*TASK OBJECTIVE:* Tally the lines below that contain "label". The number is the whole answer.

*TASK INPUTS:*
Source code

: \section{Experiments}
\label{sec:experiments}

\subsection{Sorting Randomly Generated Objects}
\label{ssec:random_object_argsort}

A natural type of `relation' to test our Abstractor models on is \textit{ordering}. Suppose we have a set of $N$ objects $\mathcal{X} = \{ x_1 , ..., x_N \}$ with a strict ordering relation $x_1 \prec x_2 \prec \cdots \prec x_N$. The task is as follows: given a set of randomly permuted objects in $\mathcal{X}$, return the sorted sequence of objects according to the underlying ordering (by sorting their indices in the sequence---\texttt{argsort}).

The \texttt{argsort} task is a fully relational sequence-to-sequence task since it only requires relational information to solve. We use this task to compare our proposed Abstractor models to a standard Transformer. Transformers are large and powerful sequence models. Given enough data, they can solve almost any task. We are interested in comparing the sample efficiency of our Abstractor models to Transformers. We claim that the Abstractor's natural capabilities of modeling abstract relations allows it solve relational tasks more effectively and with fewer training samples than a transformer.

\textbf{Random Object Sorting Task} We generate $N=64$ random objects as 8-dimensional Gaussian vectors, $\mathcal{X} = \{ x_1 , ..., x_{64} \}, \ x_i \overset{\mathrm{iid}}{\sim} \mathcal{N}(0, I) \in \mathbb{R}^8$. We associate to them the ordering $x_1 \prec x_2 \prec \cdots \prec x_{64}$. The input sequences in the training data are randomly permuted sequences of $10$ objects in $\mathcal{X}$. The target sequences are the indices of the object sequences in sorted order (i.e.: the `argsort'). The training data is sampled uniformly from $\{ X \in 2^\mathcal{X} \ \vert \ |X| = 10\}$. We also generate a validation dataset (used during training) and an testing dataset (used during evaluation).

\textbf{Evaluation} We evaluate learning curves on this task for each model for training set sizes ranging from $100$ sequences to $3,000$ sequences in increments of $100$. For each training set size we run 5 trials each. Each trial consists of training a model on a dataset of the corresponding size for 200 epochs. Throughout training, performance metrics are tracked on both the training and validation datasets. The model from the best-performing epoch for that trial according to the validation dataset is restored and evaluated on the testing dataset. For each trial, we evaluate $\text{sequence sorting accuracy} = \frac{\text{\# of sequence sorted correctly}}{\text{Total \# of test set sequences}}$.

*FINISHED TASK:* 2